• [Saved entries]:
****
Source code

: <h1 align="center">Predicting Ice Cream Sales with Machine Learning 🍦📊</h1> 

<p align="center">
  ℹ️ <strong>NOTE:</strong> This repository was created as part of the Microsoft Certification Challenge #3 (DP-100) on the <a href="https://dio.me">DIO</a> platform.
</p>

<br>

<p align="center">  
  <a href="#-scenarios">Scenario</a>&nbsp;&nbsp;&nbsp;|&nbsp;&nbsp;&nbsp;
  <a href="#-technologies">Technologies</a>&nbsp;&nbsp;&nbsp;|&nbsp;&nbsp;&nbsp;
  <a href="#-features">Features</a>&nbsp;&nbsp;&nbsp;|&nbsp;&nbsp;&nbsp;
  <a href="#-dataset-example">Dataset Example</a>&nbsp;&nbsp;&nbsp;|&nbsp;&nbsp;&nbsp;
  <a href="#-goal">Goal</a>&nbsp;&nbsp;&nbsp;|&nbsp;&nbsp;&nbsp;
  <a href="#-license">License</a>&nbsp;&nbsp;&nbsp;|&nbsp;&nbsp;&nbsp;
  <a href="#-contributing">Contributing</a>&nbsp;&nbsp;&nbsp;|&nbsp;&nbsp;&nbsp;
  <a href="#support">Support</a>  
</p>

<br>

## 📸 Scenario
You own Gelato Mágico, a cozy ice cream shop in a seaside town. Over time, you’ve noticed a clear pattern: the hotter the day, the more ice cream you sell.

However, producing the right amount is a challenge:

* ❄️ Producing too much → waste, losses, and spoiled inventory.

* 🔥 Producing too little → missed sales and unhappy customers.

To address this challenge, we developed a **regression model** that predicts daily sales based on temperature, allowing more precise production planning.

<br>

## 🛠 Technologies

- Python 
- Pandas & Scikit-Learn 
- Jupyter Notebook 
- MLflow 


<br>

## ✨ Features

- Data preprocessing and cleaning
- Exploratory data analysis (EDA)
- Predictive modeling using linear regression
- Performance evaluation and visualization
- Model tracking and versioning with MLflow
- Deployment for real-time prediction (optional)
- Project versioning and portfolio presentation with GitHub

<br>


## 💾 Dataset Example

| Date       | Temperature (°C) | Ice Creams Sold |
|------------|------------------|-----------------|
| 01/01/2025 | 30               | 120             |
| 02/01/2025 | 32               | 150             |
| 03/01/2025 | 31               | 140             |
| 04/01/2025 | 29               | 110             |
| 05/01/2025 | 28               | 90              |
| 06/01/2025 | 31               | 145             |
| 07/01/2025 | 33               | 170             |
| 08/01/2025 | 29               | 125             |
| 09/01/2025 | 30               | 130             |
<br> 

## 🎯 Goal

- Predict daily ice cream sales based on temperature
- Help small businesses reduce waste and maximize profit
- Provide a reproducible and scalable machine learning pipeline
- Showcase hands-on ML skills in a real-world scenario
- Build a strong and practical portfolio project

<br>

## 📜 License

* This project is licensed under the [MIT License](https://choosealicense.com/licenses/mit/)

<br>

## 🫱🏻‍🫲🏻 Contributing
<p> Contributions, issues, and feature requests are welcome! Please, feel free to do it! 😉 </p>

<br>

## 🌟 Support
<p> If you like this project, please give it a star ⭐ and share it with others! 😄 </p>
****
Each line of the records with the word "Goal" in it is to be copied.

  <a href="#-goal">Goal</a>&nbsp;&nbsp;&nbsp;|&nbsp;&nbsp;&nbsp;
## 🎯 Goal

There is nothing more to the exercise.